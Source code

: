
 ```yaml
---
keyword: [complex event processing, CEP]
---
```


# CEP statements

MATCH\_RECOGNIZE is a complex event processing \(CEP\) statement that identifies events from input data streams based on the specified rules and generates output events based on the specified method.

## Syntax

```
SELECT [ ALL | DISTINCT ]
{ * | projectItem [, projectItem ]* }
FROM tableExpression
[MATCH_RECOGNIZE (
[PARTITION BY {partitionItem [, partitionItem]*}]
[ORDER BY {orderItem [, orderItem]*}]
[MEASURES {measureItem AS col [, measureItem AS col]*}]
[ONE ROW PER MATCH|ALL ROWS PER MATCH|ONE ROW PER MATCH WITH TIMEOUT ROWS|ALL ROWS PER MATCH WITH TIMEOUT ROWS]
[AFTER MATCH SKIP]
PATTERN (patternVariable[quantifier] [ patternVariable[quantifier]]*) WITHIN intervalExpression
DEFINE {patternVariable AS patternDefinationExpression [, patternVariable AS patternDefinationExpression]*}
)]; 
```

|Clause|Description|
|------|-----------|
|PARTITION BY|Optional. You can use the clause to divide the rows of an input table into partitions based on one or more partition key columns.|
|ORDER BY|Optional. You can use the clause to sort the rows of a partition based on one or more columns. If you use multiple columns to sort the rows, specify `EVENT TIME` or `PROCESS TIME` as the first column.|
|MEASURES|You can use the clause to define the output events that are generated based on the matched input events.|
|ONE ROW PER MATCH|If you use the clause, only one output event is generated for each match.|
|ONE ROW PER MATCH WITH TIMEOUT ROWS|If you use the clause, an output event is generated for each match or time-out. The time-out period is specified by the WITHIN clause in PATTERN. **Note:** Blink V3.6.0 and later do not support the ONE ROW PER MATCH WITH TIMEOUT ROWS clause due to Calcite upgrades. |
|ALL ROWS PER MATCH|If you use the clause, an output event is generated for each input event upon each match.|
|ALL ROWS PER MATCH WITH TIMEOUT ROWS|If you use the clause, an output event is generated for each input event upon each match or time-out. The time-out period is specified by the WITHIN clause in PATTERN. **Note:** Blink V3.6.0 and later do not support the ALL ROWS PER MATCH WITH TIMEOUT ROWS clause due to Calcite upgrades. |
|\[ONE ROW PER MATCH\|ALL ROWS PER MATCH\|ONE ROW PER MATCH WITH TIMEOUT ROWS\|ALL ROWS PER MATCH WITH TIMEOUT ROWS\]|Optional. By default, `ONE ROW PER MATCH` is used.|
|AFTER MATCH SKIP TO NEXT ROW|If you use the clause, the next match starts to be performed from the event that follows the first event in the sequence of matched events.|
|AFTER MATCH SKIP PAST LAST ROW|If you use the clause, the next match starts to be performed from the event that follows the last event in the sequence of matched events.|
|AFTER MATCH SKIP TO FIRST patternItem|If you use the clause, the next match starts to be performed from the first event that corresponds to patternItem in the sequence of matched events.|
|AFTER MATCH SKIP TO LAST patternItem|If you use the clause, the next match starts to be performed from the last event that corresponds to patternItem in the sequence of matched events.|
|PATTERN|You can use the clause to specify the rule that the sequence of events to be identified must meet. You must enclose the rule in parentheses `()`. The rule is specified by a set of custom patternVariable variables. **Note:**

→ **WORK REQUEST**: The response should be an exact repeat of the data above.

→ **RESULT BELOW**:
Source code

:
 ```yaml
---
keyword: [complex event processing, CEP]
---
```


# CEP statements

MATCH\_RECOGNIZE is a complex event processing \(CEP\) statement that identifies events from input data streams based on the specified rules and generates output events based on the specified method.

## Syntax

```
SELECT [ ALL | DISTINCT ]
{ * | projectItem [, projectItem ]* }
FROM tableExpression
[MATCH_RECOGNIZE (
[PARTITION BY {partitionItem [, partitionItem]*}]
[ORDER BY {orderItem [, orderItem]*}]
[MEASURES {measureItem AS col [, measureItem AS col]*}]
[ONE ROW PER MATCH|ALL ROWS PER MATCH|ONE ROW PER MATCH WITH TIMEOUT ROWS|ALL ROWS PER MATCH WITH TIMEOUT ROWS]
[AFTER MATCH SKIP]
PATTERN (patternVariable[quantifier] [ patternVariable[quantifier]]*) WITHIN intervalExpression
DEFINE {patternVariable AS patternDefinationExpression [, patternVariable AS patternDefinationExpression]*}
)]; 
```

|Clause|Description|
|------|-----------|
|PARTITION BY|Optional. You can use the clause to divide the rows of an input table into partitions based on one or more partition key columns.|
|ORDER BY|Optional. You can use the clause to sort the rows of a partition based on one or more columns. If you use multiple columns to sort the rows, specify `EVENT TIME` or `PROCESS TIME` as the first column.|
|MEASURES|You can use the clause to define the output events that are generated based on the matched input events.|
|ONE ROW PER MATCH|If you use the clause, only one output event is generated for each match.|
|ONE ROW PER MATCH WITH TIMEOUT ROWS|If you use the clause, an output event is generated for each match or time-out. The time-out period is specified by the WITHIN clause in PATTERN. **Note:** Blink V3.6.0 and later do not support the ONE ROW PER MATCH WITH TIMEOUT ROWS clause due to Calcite upgrades. |
|ALL ROWS PER MATCH|If you use the clause, an output event is generated for each input event upon each match.|
|ALL ROWS PER MATCH WITH TIMEOUT ROWS|If you use the clause, an output event is generated for each input event upon each match or time-out. The time-out period is specified by the WITHIN clause in PATTERN. **Note:** Blink V3.6.0 and later do not support the ALL ROWS PER MATCH WITH TIMEOUT ROWS clause due to Calcite upgrades. |
|\[ONE ROW PER MATCH\|ALL ROWS PER MATCH\|ONE ROW PER MATCH WITH TIMEOUT ROWS\|ALL ROWS PER MATCH WITH TIMEOUT ROWS\]|Optional. By default, `ONE ROW PER MATCH` is used.|
|AFTER MATCH SKIP TO NEXT ROW|If you use the clause, the next match starts to be performed from the event that follows the first event in the sequence of matched events.|
|AFTER MATCH SKIP PAST LAST ROW|If you use the clause, the next match starts to be performed from the event that follows the last event in the sequence of matched events.|
|AFTER MATCH SKIP TO FIRST patternItem|If you use the clause, the next match starts to be performed from the first event that corresponds to patternItem in the sequence of matched events.|
|AFTER MATCH SKIP TO LAST patternItem|If you use the clause, the next match starts to be performed from the last event that corresponds to patternItem in the sequence of matched events.|
|PATTERN|You can use the clause to specify the rule that the sequence of events to be identified must meet. You must enclose the rule in parentheses `()`. The rule is specified by a set of custom patternVariable variables. **Note:**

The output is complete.